William Warren Bush (born November 7, 1935) is an American actor usually credited as Billy Green Bush, and sometimes as Billy Greenbush.

==Typecast==
Bush is a character actor, typically projecting in his screen appearances the good-ol'-boy image. He portrays mostly sheriffs and state troopers, although in his repertoire there are the occasional villains.

==Film==
Bush's film work includes appearances in The Savage Seven (1968), Five Easy Pieces (1970), Monte Walsh (1970), The Jesus Trip (1971), The Organization (1971), Welcome Home, Soldier Boys (1972), The Culpepper Cattle Co. (1972), 40 Carats (1973), Electra Glide in Blue (1973) where his performance caused some critics to characterize his screen persona as "irrepressibly unique"; Alice Doesn't Live Here Anymore (1974), Mackintosh and T.J. (1975), The Call of the Wild (1976), The Beasts Are on the Streets (1978), The Jericho Mile (1979), Tom Horn (1980), The River (1984), The Hitcher (1986), Critters (1986), Rampage (1987) and Jason Goes to Hell: The Final Friday (1993).

==Television==
Bush has appeared frequently on television, including a recurring role as Bobby Angel on Hill Street Blues and an episode of M*A*S*H, in which his character, “Cowboy”, tries to kill commanding officer Henry Blake.

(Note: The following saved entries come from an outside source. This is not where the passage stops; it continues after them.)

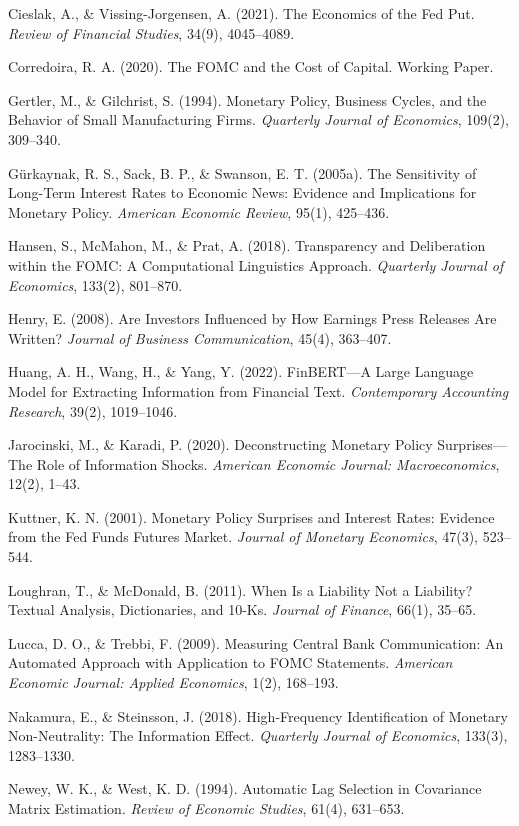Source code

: \documentclass[12pt]{article}
\begin{document}
Cieslak, A., \& Vissing-Jorgensen, A. (2021). The Economics of the Fed Put. \textit{Review of Financial Studies}, 34(9), 4045--4089.

Corredoira, R. A. (2020). The FOMC and the Cost of Capital. Working Paper.

Gertler, M., \& Gilchrist, S. (1994). Monetary Policy, Business Cycles, and the Behavior of Small Manufacturing Firms. \textit{Quarterly Journal of Economics}, 109(2), 309--340.

G\"urkaynak, R. S., Sack, B. P., \& Swanson, E. T. (2005a). The Sensitivity of Long-Term Interest Rates to Economic News: Evidence and Implications for Monetary Policy. \textit{American Economic Review}, 95(1), 425--436.

Hansen, S., McMahon, M., \& Prat, A. (2018). Transparency and Deliberation within the FOMC: A Computational Linguistics Approach. \textit{Quarterly Journal of Economics}, 133(2), 801--870.

Henry, E. (2008). Are Investors Influenced by How Earnings Press Releases Are Written? \textit{Journal of Business Communication}, 45(4), 363--407.

Huang, A. H., Wang, H., \& Yang, Y. (2022). FinBERT---A Large Language Model for Extracting Information from Financial Text. \textit{Contemporary Accounting Research}, 39(2), 1019--1046.

Jarocinski, M., \& Karadi, P. (2020). Deconstructing Monetary Policy Surprises---The Role of Information Shocks. \textit{American Economic Journal: Macroeconomics}, 12(2), 1--43.

Kuttner, K. N. (2001). Monetary Policy Surprises and Interest Rates: Evidence from the Fed Funds Futures Market. \textit{Journal of Monetary Economics}, 47(3), 523--544.

Loughran, T., \& McDonald, B. (2011). When Is a Liability Not a Liability? Textual Analysis, Dictionaries, and 10-Ks. \textit{Journal of Finance}, 66(1), 35--65.

Lucca, D. O., \& Trebbi, F. (2009). Measuring Central Bank Communication: An Automated Approach with Application to FOMC Statements. \textit{American Economic Journal: Applied Economics}, 1(2), 168--193.

Nakamura, E., \& Steinsson, J. (2018). High-Frequency Identification of Monetary Non-Neutrality: The Information Effect. \textit{Quarterly Journal of Economics}, 133(3), 1283--1330.

Newey, W. K., \& West, K. D. (1994). Automatic Lag Selection in Covariance Matrix Estimation. \textit{Review of Economic Studies}, 61(4), 631--653.
\end{document}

He twice portrayed Vernon Presley, the father of Elvis Presley, first in the 1988 TV movie Elvis and Me, which was based on the 1985 memoir of the same name by Presley's ex-wife Priscilla, and then in the short-lived weekly series Elvis in 1990.

==Personal life==
Bush is the father of twins Lindsay and Sidney Greenbush (retired child actresses who alternately starred as Carrie in Little House on the Prairie) and actor Clay Greenbush.

==Selected filmography==

- 1966 Unholy Matrimony as Eavesdropping Husband (uncredited)
- 1968 The Savage Seven as Seely
- 1969 The Reivers as Patron
- 1970 Five Easy Pieces as Elton
- 1970 Monte Walsh as "Powder" Kent
- 1971 The Jesus Trip as Tarboro
- 1971 The Organization as Dave Thomas
- 1972 Welcome Home, Soldier Boys as Sheriff
- 1972 The Culpepper Cattle Co. as Frank Culpepper
- 1972 M*A*S*H as John "Cowboy" Hodges
- 1972 Mister Brown
- 1973 40 Carats as J.D. Rogers
- 1973 Electra Glide in Blue as Officer "Zipper" Davis
- 1973 Gunsmoke as Kermit
- 1973 The Rookies as Country Marc Rogers
- 1974 Alice Doesn't Live Here Anymore as Donald Hyatt
- 1975 Mackintosh and T.J. as Luke
- 1976 The Call of the Wild as "Redsweater"
- 1976 The Invasion of Johnson County as Frank Canton
- 1978 The Beasts Are on the Streets as Jim Scudder
- 1978-1982 The Incredible Hulk as Ray Thomas / Sheriff Carl Decker
- 1979 The Jericho Mile as Warden Earl Gulliver
- 1980 Tom Horn as U.S. Marshal Joe Belle
- 1984 The River as Harvey "Harve" Stanley
- 1986 The Hitcher as Trooper Donner
- 1986 Critters as Jay Brown
- 1986 The Deliberate Stranger (TV) as Officer Bradley
- 1987 Rampage as Judge McKinsey
- 1991 Conagher as Jacob Teale
- 1993 Jason Goes to Hell: The Final Friday as Sheriff Ed Landis (final film role)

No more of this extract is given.